Lee Weatherly, co-author with our very own Helen Corner of, WRITE A BLOCKBUSTER AND GET IT PUBLISHED, Hodder, has certainly succeeded in doing so by securing a six figure US deal for her ANGEL series, Candlewick Press. Lee’s story should be an inspiration for any author who’s been told several times over that their manuscript wasn’t ready for publication. Lee, years ago, wrote a book which despite securing a publisher, even 16 drafts later, didn’t go on to get published. Seven years later she took two of the characters from this book and used them for the ANGEL series, which is creating something of a storm in the children’s publishing world has also be published by Usborne this month, http://www.angelfever.com/.

Of course it goes to show that whilst talent is important when writing, so is the passion that drives you forward so that you don’t give up. I’m not sure how many of us write to become rich, (surely there are easier ways?) but of all the writers I’ve met one thing seems to be certain; they don’t just write because they love it, they write because they have to. It’s a compulsion. And it’s this compulsion that has brought Lee, thirty published books later, a success she has earned and very much deserves.
And so that first book you’ve hidden away in a drawer, in some obscure place in the house, may very well one day, in some way, turn out to be something quite brilliant. It just goes to show, nothing is ever wasted.

Considering Self-Publishing?

Here's a link to an interview with one of Cornerstones's author's, Maria Savva. Read about her experience of self-publishing.

http://simon-royle.com/2010/10/12/indieview-maria-savva-author-of-second-chances/

Wednesday, 6 October 2010

Extraordinary Authors

Last night spent in raucous literary abandon at The League of Extraordinary Poets, http://leagueofextraordinarypoets.tumblr.com/ a night of leftfield poetry, music and comedy from Tim Clare, Byron Vincent and Ben Mellor, supported on the Ukelele by Uke Attack!! Uke Attack!!. My sides are still sore from laughing at poems and songs touching on subjects as diverse as love, fighting, vicks vaporub, lethal £1 cocktails, Macdonalds and the X-Factor.
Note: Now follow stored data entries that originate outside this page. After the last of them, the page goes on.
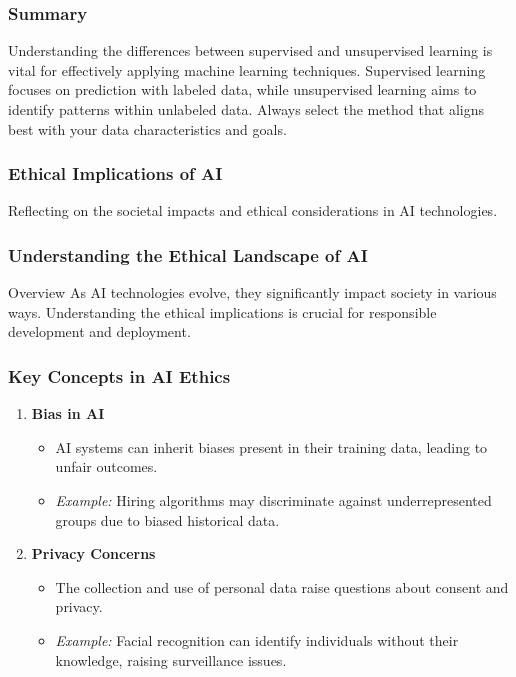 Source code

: \documentclass[aspectratio=169]{beamer}
\begin{document}
\begin{frame}[fragile]
    \frametitle{Summary}

    Understanding the differences between supervised and unsupervised learning is vital for effectively applying machine learning techniques. Supervised learning focuses on prediction with labeled data, while unsupervised learning aims to identify patterns within unlabeled data. Always select the method that aligns best with your data characteristics and goals.
\end{frame}

\begin{frame}[fragile]
    \frametitle{Ethical Implications of AI}
    Reflecting on the societal impacts and ethical considerations in AI technologies.
\end{frame}

\begin{frame}[fragile]
    \frametitle{Understanding the Ethical Landscape of AI}
    \begin{block}{Overview}
        As AI technologies evolve, they significantly impact society in various ways. Understanding the ethical implications is crucial for responsible development and deployment.
    \end{block}
\end{frame}

\begin{frame}[fragile]
    \frametitle{Key Concepts in AI Ethics}
    \begin{enumerate}
        \item \textbf{Bias in AI}
        \begin{itemize}
            \item AI systems can inherit biases present in their training data, leading to unfair outcomes.
            \item \textit{Example:} Hiring algorithms may discriminate against underrepresented groups due to biased historical data.
        \end{itemize}
        
        \item \textbf{Privacy Concerns}
        \begin{itemize}
            \item The collection and use of personal data raise questions about consent and privacy.
            \item \textit{Example:} Facial recognition can identify individuals without their knowledge, raising surveillance issues.
        \end{itemize}
    \end{enumerate}
\end{frame}
\end{document}
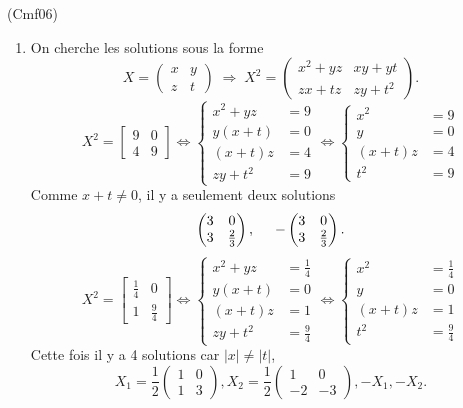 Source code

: \begin{tiny}(Cmf06)\end{tiny}
\begin{enumerate}
 \item On cherche les solutions sous la forme
\[
 X =
\begin{pmatrix}
 x & y \\ z &t
\end{pmatrix} \; \Rightarrow \;
 X^2 =
\begin{pmatrix}
 x^2 + yz & xy + yt \\ zx + tz & zy + t^2
\end{pmatrix}.
\]
\[
 X ^2 = \begin{bmatrix}
 9 & 0 \\
 4 & 9
\end{bmatrix}
\Leftrightarrow
\left\lbrace 
\begin{aligned}
x^2 + yz &= 9 \\
y(x+t) &= 0\\
(x+t)z &= 4 \\
zy + t^2 &= 9
\end{aligned}
\right. 
\Leftrightarrow
\left\lbrace 
\begin{aligned}
x^2  &= 9 \\
y &= 0\\
(x+t)z &= 4 \\
t^2 &= 9
\end{aligned}
\right. 
\]
Comme $x+t \neq 0$, il y a seulement deux solutions
\[
 \begin{pmatrix}
  3 & 0 \\ 3 & \frac{2}{3}
 \end{pmatrix}, \hspace{0.5cm}
 - \begin{pmatrix}
  3 & 0 \\ 3 & \frac{2}{3}
 \end{pmatrix}.
\]
\[
 X ^2 = \begin{bmatrix}
 \frac{1}{4} & 0 \\
 1 & \frac{9}{4}
\end{bmatrix}
\Leftrightarrow
\left\lbrace 
\begin{aligned}
x^2 + yz &= \frac{1}{4} \\
y(x+t) &= 0\\
(x+t)z &= 1 \\
zy + t^2 &= \frac{9}{4}
\end{aligned}
\right. 
\Leftrightarrow
\left\lbrace 
\begin{aligned}
x^2  &= \frac{1}{4} \\
y &= 0\\
(x+t)z &= 1 \\
t^2 &= \frac{9}{4}
\end{aligned}
\right. 
\]
Cette fois il y a 4 solutions car $|x| \neq |t|$, 
\[
X_1 = \frac{1}{2}\begin{pmatrix}
  1 & 0 \\ 1 & 3
 \end{pmatrix}, 
X_2 = \frac{1}{2}\begin{pmatrix}
  1 & 0 \\ -2 & -3
 \end{pmatrix}, 
- X_1,  -X_2.
\]


\end{enumerate}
These funny, furious and often downright filthy poets know what they want to say and aren’t afraid of offending Simon Cowell in the process. Coming from the mainstream side of books and publishing it’s refreshing to see people doing things their own way and sticking two fingers up at The Man. Tim’s book, We Can’t all be Astronauts, charts his chaotic journey into the echelons of publishing in search of a book deal, and is a reassuring and funny read for anyone who’s ever wondered whether it’s worth it. It is! Ben Mellor’s collective Pen-ultimate will be touring London in November with A Night on the Tiles http://www.thepublicreviews.com/a-night-on-the-tiles-contact-theatre-manchester/  a poetic foray into the murky world of Gangster Scrabble. I will definitely be checking this out. And if you need cheering up then I can recommend no better remedy than three men cheerfully strumming the Pet Shop Boys on their ukeleles. Not so much West End Girls as West End … what? http://www.myspace.com/ukeattackukeattack

Friday, 1 October 2010

The Uses of Writer Workshops

For all aspiring authors, please have a look at a review posted by one of our attendees at a Cornerstones workshop. http://lisabodenhammason.wordpress.com/

For more information on this, feel free to contact Helen on helen@cornerstones.co.uk.

Dogs and Blogs

There are certain things one can't live without; oxygen, food, caffeine, that sort of thing - all imperative when it comes to survival. Of course there are also those things which don't seem neccessary, but actually, are. I'm recently learning that an office without dogs would be one such thing. Coda, Cornerstones's very own pet dog, will, now and again, sneak up on you and tug at your cardi while you're in the middle of a meeting, or lick your boots as you're composing an email to an aspiring author - this is something I'm learning to rather love. So much so that I'm wondering what an office pre-dog used to be like.
In the same way, I'm anticipating that keeping this blog, so as to inform the literary masses of writerly goings-on, will become to book/writing fiends, what Coda has become to me; loved and needed.